What the task requires: Could you print exactly the lines of the listing below, starting at the line that has "중복 제거방법 다시보기!|" and ending at the line that has "- navigation between months", and only those lines?

Provided data:
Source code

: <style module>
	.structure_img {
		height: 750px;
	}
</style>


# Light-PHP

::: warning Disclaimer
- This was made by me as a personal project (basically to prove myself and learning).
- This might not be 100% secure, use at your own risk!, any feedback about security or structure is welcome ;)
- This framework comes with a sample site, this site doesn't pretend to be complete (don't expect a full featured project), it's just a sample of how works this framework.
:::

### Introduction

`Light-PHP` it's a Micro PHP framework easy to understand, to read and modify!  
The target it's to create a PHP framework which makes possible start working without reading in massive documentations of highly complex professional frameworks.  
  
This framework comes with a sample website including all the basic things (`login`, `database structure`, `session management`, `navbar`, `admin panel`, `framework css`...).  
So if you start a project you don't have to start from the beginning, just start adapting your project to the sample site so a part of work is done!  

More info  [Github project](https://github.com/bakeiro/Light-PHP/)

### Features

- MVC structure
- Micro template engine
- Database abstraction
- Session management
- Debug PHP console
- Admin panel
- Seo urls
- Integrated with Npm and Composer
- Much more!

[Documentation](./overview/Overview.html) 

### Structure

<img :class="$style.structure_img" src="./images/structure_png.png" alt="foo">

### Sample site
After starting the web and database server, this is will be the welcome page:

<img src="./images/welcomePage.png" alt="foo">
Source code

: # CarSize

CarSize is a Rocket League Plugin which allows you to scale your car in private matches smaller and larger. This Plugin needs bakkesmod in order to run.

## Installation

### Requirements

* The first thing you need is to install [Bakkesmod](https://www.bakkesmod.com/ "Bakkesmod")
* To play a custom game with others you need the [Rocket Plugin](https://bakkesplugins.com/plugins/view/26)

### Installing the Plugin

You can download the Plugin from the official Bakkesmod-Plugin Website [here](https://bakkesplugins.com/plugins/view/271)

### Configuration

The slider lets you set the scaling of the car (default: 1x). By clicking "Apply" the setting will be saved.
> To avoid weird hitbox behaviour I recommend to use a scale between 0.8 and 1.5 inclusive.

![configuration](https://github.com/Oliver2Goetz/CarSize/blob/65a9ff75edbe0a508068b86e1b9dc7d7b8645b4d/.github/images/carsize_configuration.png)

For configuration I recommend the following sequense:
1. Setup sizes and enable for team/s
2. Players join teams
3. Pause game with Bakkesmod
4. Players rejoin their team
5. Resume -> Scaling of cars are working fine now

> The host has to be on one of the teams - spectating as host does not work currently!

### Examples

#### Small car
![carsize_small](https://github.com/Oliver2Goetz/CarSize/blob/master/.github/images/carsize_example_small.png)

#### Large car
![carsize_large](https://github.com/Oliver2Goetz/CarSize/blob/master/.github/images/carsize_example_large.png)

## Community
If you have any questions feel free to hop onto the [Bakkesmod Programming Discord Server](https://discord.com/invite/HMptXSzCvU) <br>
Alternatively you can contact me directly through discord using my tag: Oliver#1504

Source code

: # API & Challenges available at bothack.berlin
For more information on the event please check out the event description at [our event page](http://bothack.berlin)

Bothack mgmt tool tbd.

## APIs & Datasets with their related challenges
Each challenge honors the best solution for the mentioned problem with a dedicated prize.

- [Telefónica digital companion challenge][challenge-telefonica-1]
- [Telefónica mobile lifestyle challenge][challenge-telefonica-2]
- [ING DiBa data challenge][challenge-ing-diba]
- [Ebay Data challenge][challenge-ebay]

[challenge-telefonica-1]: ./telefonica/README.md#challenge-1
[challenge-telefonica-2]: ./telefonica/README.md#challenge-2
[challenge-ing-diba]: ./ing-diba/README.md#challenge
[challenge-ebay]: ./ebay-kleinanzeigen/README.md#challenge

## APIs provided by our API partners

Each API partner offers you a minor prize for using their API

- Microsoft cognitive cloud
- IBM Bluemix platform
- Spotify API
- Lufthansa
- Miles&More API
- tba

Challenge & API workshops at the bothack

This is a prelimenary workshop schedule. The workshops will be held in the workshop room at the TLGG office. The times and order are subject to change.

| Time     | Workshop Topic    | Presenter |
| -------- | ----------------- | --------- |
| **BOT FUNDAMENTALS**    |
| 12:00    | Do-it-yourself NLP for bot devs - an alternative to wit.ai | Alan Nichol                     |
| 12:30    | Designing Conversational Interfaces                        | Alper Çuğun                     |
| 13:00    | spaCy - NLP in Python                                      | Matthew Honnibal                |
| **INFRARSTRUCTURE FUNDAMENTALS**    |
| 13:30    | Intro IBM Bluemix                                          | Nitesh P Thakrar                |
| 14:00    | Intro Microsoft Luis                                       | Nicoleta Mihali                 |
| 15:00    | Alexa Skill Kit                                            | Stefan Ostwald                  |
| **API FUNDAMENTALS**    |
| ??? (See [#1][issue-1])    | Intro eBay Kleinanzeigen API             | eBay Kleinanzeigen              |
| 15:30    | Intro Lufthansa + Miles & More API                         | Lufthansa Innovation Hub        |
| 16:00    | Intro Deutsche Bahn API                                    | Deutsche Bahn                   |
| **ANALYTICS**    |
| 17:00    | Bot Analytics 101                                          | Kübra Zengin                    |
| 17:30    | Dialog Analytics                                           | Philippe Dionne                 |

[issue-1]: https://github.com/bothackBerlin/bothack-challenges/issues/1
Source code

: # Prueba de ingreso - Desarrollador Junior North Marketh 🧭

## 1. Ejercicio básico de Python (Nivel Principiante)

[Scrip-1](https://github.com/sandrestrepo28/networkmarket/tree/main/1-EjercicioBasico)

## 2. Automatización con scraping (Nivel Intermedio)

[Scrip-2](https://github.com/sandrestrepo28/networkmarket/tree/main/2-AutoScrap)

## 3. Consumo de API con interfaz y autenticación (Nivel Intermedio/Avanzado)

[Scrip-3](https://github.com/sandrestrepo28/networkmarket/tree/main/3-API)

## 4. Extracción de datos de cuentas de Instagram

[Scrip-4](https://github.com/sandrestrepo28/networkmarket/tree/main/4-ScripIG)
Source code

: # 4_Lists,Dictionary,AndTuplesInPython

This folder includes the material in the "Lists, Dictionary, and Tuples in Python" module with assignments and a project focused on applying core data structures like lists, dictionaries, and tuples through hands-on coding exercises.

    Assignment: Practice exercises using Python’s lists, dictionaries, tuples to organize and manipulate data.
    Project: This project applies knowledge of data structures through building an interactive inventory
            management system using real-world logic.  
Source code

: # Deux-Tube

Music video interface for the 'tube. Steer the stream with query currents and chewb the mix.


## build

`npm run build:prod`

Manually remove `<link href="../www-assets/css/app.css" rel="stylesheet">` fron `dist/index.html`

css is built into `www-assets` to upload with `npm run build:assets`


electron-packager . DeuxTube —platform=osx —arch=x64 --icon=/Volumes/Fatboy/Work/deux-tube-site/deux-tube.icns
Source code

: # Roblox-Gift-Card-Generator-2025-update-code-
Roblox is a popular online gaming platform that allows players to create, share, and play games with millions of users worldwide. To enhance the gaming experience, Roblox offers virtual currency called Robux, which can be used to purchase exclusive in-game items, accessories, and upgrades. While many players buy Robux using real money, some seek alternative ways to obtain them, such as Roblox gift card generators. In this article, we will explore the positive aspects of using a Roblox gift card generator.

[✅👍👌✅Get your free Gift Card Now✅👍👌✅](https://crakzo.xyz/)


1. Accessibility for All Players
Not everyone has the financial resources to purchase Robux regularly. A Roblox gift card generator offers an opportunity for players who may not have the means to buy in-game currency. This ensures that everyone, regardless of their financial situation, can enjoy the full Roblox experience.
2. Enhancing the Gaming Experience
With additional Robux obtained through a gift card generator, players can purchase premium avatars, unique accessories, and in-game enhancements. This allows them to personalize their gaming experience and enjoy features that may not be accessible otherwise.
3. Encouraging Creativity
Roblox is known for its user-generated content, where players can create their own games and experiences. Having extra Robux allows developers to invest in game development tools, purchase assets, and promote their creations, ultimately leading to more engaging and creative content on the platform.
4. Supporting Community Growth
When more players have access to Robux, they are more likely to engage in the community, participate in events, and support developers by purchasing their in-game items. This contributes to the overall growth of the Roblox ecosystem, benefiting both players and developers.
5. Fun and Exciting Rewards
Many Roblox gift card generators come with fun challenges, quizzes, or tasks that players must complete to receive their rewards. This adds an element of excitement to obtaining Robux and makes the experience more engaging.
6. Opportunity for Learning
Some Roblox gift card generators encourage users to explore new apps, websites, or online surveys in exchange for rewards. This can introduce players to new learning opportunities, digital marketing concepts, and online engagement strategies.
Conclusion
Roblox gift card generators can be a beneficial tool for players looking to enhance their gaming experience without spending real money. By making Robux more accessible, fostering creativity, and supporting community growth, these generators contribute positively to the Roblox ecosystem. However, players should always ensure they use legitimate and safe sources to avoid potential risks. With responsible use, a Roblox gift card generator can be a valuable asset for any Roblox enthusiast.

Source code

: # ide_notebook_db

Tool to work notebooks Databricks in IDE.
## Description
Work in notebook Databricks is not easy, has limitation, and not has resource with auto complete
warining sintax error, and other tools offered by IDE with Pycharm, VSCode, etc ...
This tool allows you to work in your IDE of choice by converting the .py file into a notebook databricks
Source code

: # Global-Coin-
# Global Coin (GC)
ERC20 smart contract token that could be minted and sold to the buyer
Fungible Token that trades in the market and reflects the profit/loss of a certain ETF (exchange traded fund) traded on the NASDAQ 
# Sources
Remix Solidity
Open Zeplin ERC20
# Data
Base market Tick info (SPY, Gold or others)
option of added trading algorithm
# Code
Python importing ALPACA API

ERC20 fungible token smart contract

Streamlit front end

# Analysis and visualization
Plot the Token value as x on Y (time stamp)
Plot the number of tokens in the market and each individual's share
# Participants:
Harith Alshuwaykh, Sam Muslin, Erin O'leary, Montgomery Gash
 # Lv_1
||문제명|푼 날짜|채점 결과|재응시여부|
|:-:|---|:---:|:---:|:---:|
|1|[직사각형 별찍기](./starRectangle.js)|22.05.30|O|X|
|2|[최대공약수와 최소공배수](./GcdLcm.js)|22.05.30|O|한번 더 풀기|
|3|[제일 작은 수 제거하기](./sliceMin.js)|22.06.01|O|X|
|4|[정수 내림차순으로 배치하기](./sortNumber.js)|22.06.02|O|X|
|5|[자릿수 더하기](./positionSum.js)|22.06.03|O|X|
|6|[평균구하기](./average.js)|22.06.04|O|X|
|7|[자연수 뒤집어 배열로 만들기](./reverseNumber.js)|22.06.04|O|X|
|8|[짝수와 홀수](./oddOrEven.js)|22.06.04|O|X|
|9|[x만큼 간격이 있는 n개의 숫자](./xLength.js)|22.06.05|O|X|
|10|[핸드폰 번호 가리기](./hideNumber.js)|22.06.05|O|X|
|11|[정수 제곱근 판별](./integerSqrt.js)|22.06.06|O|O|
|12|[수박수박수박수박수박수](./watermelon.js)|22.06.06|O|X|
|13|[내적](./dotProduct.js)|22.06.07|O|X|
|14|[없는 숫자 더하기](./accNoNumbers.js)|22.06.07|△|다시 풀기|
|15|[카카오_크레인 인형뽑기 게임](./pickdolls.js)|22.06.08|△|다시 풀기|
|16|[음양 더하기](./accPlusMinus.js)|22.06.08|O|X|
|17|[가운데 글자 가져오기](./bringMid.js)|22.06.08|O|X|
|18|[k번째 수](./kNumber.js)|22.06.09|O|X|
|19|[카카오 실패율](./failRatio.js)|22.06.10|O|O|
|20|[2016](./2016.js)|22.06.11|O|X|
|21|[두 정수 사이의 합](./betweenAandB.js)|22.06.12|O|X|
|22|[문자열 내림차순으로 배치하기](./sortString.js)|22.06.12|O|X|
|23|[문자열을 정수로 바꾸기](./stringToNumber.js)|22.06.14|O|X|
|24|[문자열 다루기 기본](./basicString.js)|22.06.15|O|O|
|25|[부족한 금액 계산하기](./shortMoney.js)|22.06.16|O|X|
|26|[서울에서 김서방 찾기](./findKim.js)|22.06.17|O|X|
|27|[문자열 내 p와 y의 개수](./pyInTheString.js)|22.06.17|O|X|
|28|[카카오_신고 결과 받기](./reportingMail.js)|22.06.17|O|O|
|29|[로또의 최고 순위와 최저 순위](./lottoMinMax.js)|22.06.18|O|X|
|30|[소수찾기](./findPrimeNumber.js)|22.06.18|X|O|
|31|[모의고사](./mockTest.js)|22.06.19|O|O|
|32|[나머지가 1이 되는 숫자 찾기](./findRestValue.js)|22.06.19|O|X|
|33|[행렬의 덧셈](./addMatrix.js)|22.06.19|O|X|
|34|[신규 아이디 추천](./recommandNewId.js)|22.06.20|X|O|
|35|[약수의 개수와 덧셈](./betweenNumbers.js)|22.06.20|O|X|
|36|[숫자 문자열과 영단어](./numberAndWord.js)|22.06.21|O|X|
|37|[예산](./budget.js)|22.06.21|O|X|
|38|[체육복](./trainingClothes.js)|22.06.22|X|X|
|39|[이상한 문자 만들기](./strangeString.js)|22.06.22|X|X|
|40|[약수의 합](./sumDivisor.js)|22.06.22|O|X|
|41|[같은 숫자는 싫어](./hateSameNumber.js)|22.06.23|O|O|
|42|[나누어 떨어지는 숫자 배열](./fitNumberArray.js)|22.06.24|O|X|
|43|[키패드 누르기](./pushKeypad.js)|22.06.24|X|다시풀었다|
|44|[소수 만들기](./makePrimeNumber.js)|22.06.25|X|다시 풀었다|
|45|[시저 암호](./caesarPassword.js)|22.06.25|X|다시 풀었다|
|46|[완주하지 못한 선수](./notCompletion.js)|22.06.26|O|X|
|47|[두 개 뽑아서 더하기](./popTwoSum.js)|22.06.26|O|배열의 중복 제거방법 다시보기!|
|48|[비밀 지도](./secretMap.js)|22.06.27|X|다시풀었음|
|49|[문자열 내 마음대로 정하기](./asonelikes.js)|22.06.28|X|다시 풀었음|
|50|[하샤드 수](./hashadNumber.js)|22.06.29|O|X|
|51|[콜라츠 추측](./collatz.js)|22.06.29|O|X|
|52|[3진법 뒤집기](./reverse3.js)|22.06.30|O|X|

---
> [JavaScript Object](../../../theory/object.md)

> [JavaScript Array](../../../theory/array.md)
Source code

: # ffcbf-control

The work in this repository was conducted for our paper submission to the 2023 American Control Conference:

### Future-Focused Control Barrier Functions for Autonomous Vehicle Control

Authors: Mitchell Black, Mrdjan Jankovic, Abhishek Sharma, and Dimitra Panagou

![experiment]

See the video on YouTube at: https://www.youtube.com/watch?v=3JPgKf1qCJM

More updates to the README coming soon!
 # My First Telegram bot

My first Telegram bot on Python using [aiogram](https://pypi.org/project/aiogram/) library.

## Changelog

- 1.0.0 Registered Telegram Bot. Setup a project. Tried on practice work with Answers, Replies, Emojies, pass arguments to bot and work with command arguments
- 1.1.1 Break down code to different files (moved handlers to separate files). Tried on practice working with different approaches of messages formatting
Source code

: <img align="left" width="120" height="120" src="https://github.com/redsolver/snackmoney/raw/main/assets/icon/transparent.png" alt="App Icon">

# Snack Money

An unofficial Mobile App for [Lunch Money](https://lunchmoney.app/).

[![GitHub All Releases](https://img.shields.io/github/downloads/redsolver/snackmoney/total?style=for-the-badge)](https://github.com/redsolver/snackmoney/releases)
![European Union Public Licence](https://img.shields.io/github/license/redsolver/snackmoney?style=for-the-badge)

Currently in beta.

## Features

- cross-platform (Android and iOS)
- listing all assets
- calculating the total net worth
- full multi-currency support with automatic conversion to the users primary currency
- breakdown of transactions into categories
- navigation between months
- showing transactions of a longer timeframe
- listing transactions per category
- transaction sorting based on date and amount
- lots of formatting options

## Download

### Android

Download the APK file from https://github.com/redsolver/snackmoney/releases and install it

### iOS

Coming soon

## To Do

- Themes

Task result:
|47|[두 개 뽑아서 더하기](./popTwoSum.js)|22.06.26|O|배열의 중복 제거방법 다시보기!|
|48|[비밀 지도](./secretMap.js)|22.06.27|X|다시풀었음|
|49|[문자열 내 마음대로 정하기](./asonelikes.js)|22.06.28|X|다시 풀었음|
|50|[하샤드 수](./hashadNumber.js)|22.06.29|O|X|
|51|[콜라츠 추측](./collatz.js)|22.06.29|O|X|
|52|[3진법 뒤집기](./reverse3.js)|22.06.30|O|X|

---
> [JavaScript Object](../../../theory/object.md)

> [JavaScript Array](../../../theory/array.md)
Source code

: # ffcbf-control

The work in this repository was conducted for our paper submission to the 2023 American Control Conference:

### Future-Focused Control Barrier Functions for Autonomous Vehicle Control

Authors: Mitchell Black, Mrdjan Jankovic, Abhishek Sharma, and Dimitra Panagou

![experiment]

See the video on YouTube at: https://www.youtube.com/watch?v=3JPgKf1qCJM

More updates to the README coming soon!
 # My First Telegram bot

My first Telegram bot on Python using [aiogram](https://pypi.org/project/aiogram/) library.

## Changelog

- 1.0.0 Registered Telegram Bot. Setup a project. Tried on practice work with Answers, Replies, Emojies, pass arguments to bot and work with command arguments
- 1.1.1 Break down code to different files (moved handlers to separate files). Tried on practice working with different approaches of messages formatting
Source code

: <img align="left" width="120" height="120" src="https://github.com/redsolver/snackmoney/raw/main/assets/icon/transparent.png" alt="App Icon">

# Snack Money

An unofficial Mobile App for [Lunch Money](https://lunchmoney.app/).

[![GitHub All Releases](https://img.shields.io/github/downloads/redsolver/snackmoney/total?style=for-the-badge)](https://github.com/redsolver/snackmoney/releases)
![European Union Public Licence](https://img.shields.io/github/license/redsolver/snackmoney?style=for-the-badge)

Currently in beta.

## Features

- cross-platform (Android and iOS)
- listing all assets
- calculating the total net worth
- full multi-currency support with automatic conversion to the users primary currency
- breakdown of transactions into categories
- navigation between months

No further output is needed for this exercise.